Search the records for lines with the word "IterT" and copy each match.

══ Exercise material ══

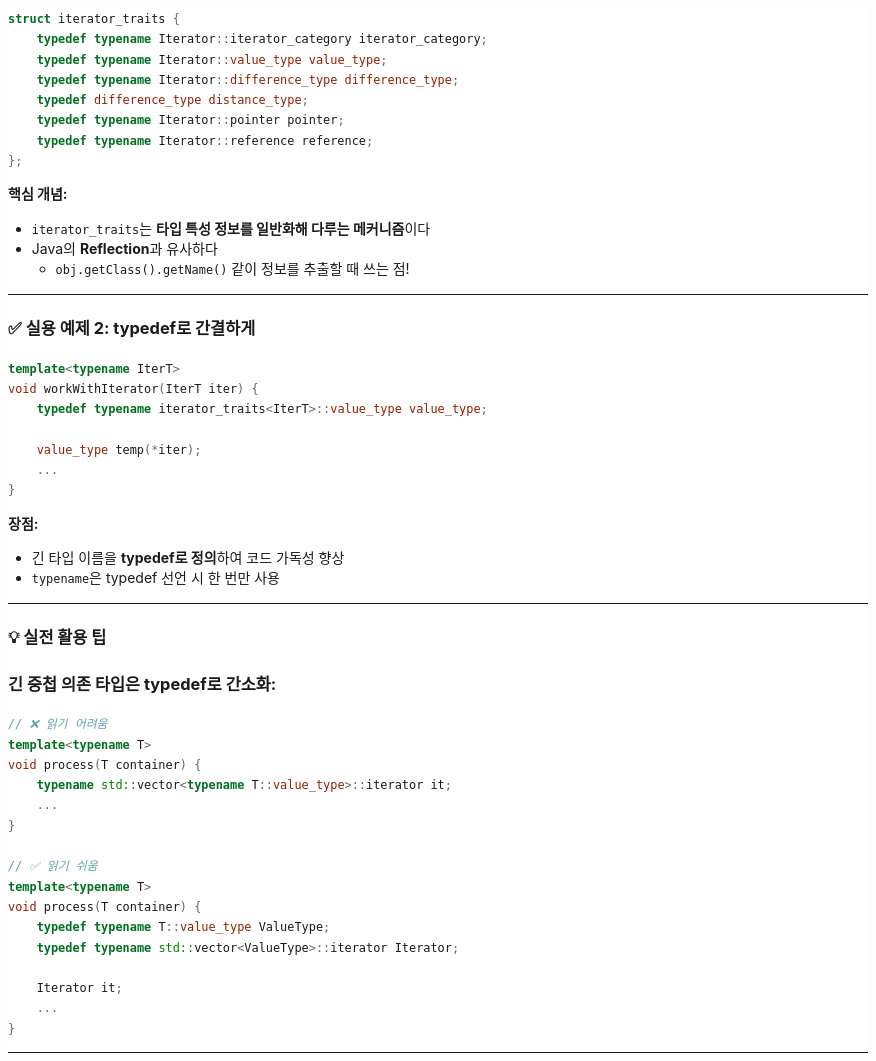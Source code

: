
 ```cpp
struct iterator_traits {
	typedef typename Iterator::iterator_category iterator_category;
	typedef typename Iterator::value_type value_type;
	typedef typename Iterator::difference_type difference_type;
	typedef difference_type distance_type;
	typedef typename Iterator::pointer pointer;
	typedef typename Iterator::reference reference;
};
```

**핵심 개념:**

- `iterator_traits`는 **타입 특성 정보를 일반화해 다루는 메커니즘**이다
- Java의 **Reflection**과 유사하다
    - `obj.getClass().getName()` 같이 정보를 추출할 때 쓰는 점!

---

### ✅ 실용 예제 2: typedef로 간결하게

```cpp
template<typename IterT>
void workWithIterator(IterT iter) {
	typedef typename iterator_traits<IterT>::value_type value_type;

	value_type temp(*iter);
	...
}
```

**장점:**

- 긴 타입 이름을 **typedef로 정의**하여 코드 가독성 향상
- `typename`은 typedef 선언 시 한 번만 사용

---

### 💡 실전 활용 팁

### **긴 중첩 의존 타입은 typedef로 간소화:**

```cpp
// ❌ 읽기 어려움
template<typename T>
void process(T container) {
	typename std::vector<typename T::value_type>::iterator it;
	...
}

// ✅ 읽기 쉬움
template<typename T>
void process(T container) {
	typedef typename T::value_type ValueType;
	typedef typename std::vector<ValueType>::iterator Iterator;

	Iterator it;
	...
}
```

---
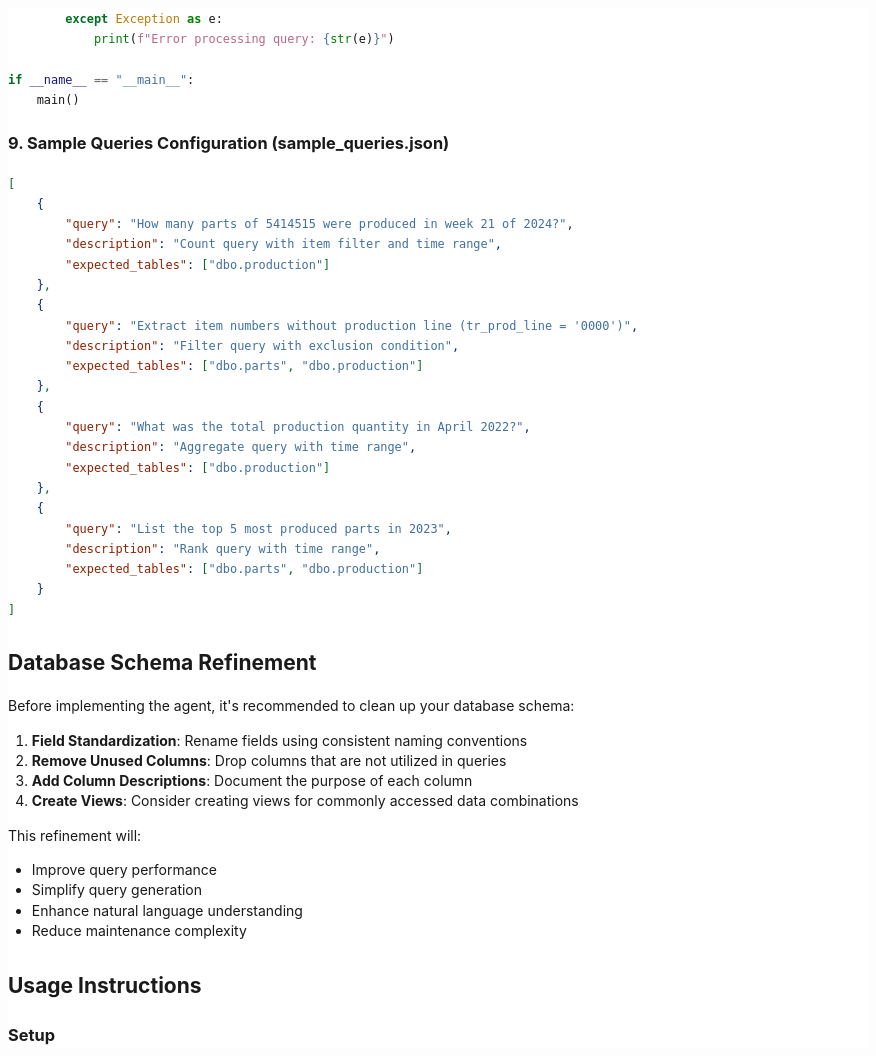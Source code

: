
 ```python
        except Exception as e:
            print(f"Error processing query: {str(e)}")

if __name__ == "__main__":
    main()
```

### 9. Sample Queries Configuration (sample_queries.json)

```json
[
    {
        "query": "How many parts of 5414515 were produced in week 21 of 2024?",
        "description": "Count query with item filter and time range",
        "expected_tables": ["dbo.production"]
    },
    {
        "query": "Extract item numbers without production line (tr_prod_line = '0000')",
        "description": "Filter query with exclusion condition",
        "expected_tables": ["dbo.parts", "dbo.production"]
    },
    {
        "query": "What was the total production quantity in April 2022?",
        "description": "Aggregate query with time range",
        "expected_tables": ["dbo.production"]
    },
    {
        "query": "List the top 5 most produced parts in 2023",
        "description": "Rank query with time range",
        "expected_tables": ["dbo.parts", "dbo.production"]
    }
]
```

## Database Schema Refinement

Before implementing the agent, it's recommended to clean up your database schema:

1. **Field Standardization**: Rename fields using consistent naming conventions
2. **Remove Unused Columns**: Drop columns that are not utilized in queries
3. **Add Column Descriptions**: Document the purpose of each column
4. **Create Views**: Consider creating views for commonly accessed data combinations

This refinement will:
- Improve query performance
- Simplify query generation
- Enhance natural language understanding
- Reduce maintenance complexity

## Usage Instructions

### Setup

═══

▶ **Solution to this exercise**:
template<typename IterT>
void workWithIterator(IterT iter) {
	typedef typename iterator_traits<IterT>::value_type value_type;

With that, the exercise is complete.